Provided material -

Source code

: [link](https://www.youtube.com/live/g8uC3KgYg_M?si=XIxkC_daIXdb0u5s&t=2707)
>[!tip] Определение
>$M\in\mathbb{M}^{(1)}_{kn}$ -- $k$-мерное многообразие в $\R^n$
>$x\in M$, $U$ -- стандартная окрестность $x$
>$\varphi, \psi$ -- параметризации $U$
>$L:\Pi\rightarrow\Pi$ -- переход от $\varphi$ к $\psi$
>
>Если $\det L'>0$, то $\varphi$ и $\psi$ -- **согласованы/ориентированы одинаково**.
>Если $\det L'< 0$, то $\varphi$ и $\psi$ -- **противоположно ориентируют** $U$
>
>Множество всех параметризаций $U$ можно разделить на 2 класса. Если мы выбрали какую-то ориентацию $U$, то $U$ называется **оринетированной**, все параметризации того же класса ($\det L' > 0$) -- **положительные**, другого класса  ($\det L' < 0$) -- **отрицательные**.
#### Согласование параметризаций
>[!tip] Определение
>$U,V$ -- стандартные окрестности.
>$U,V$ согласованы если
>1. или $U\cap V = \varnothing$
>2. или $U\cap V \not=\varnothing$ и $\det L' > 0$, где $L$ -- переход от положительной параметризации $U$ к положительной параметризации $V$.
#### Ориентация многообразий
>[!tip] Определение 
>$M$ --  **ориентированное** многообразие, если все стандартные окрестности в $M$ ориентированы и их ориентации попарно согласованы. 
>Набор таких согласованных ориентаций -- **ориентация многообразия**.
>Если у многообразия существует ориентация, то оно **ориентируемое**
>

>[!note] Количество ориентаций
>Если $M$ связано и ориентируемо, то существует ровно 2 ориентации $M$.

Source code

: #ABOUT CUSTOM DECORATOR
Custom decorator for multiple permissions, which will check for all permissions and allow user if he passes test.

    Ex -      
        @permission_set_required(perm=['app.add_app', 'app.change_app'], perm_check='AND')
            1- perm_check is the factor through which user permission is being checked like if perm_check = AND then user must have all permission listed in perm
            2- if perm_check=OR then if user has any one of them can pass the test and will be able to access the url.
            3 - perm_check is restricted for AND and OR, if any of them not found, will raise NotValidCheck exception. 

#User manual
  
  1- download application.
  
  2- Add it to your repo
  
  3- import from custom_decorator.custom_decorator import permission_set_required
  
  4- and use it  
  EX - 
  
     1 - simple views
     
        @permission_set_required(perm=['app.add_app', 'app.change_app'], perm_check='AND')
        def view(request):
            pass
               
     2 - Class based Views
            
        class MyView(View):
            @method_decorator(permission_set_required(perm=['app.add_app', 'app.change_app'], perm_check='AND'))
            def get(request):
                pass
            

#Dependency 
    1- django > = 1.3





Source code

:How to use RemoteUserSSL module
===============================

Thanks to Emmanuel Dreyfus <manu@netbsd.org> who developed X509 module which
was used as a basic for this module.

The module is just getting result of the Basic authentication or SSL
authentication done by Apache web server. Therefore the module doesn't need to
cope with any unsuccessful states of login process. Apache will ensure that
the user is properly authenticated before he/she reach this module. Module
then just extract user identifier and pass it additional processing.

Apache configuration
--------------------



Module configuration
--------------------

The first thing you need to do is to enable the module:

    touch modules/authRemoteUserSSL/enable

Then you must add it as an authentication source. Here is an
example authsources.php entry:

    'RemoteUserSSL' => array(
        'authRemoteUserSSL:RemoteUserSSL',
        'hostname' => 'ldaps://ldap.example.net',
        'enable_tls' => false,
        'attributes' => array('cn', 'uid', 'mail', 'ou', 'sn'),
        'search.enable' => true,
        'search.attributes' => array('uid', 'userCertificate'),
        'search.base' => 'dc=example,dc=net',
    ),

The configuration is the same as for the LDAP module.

Directions for this task - When you reach the end of the listing, print it again in full, exactly as given.

Task response -
Source code

: [link](https://www.youtube.com/live/g8uC3KgYg_M?si=XIxkC_daIXdb0u5s&t=2707)
>[!tip] Определение
>$M\in\mathbb{M}^{(1)}_{kn}$ -- $k$-мерное многообразие в $\R^n$
>$x\in M$, $U$ -- стандартная окрестность $x$
>$\varphi, \psi$ -- параметризации $U$
>$L:\Pi\rightarrow\Pi$ -- переход от $\varphi$ к $\psi$
>
>Если $\det L'>0$, то $\varphi$ и $\psi$ -- **согласованы/ориентированы одинаково**.
>Если $\det L'< 0$, то $\varphi$ и $\psi$ -- **противоположно ориентируют** $U$
>
>Множество всех параметризаций $U$ можно разделить на 2 класса. Если мы выбрали какую-то ориентацию $U$, то $U$ называется **оринетированной**, все параметризации того же класса ($\det L' > 0$) -- **положительные**, другого класса  ($\det L' < 0$) -- **отрицательные**.
#### Согласование параметризаций
>[!tip] Определение
>$U,V$ -- стандартные окрестности.
>$U,V$ согласованы если
>1. или $U\cap V = \varnothing$
>2. или $U\cap V \not=\varnothing$ и $\det L' > 0$, где $L$ -- переход от положительной параметризации $U$ к положительной параметризации $V$.
#### Ориентация многообразий
>[!tip] Определение 
>$M$ --  **ориентированное** многообразие, если все стандартные окрестности в $M$ ориентированы и их ориентации попарно согласованы. 
>Набор таких согласованных ориентаций -- **ориентация многообразия**.
>Если у многообразия существует ориентация, то оно **ориентируемое**
>

>[!note] Количество ориентаций
>Если $M$ связано и ориентируемо, то существует ровно 2 ориентации $M$.

Source code

: #ABOUT CUSTOM DECORATOR
Custom decorator for multiple permissions, which will check for all permissions and allow user if he passes test.

    Ex -      
        @permission_set_required(perm=['app.add_app', 'app.change_app'], perm_check='AND')
            1- perm_check is the factor through which user permission is being checked like if perm_check = AND then user must have all permission listed in perm
            2- if perm_check=OR then if user has any one of them can pass the test and will be able to access the url.
            3 - perm_check is restricted for AND and OR, if any of them not found, will raise NotValidCheck exception. 

#User manual
  
  1- download application.
  
  2- Add it to your repo
  
  3- import from custom_decorator.custom_decorator import permission_set_required
  
  4- and use it  
  EX - 
  
     1 - simple views
     
        @permission_set_required(perm=['app.add_app', 'app.change_app'], perm_check='AND')
        def view(request):
            pass
               
     2 - Class based Views
            
        class MyView(View):
            @method_decorator(permission_set_required(perm=['app.add_app', 'app.change_app'], perm_check='AND'))
            def get(request):
                pass
            

#Dependency 
    1- django > = 1.3





Source code

:How to use RemoteUserSSL module
===============================

Thanks to Emmanuel Dreyfus <manu@netbsd.org> who developed X509 module which
was used as a basic for this module.

The module is just getting result of the Basic authentication or SSL
authentication done by Apache web server. Therefore the module doesn't need to
cope with any unsuccessful states of login process. Apache will ensure that
the user is properly authenticated before he/she reach this module. Module
then just extract user identifier and pass it additional processing.

Apache configuration
--------------------



Module configuration
--------------------

The first thing you need to do is to enable the module:

    touch modules/authRemoteUserSSL/enable

Then you must add it as an authentication source. Here is an
example authsources.php entry:

    'RemoteUserSSL' => array(
        'authRemoteUserSSL:RemoteUserSSL',
        'hostname' => 'ldaps://ldap.example.net',
        'enable_tls' => false,
        'attributes' => array('cn', 'uid', 'mail', 'ou', 'sn'),
        'search.enable' => true,
        'search.attributes' => array('uid', 'userCertificate'),
        'search.base' => 'dc=example,dc=net',
    ),

The configuration is the same as for the LDAP module.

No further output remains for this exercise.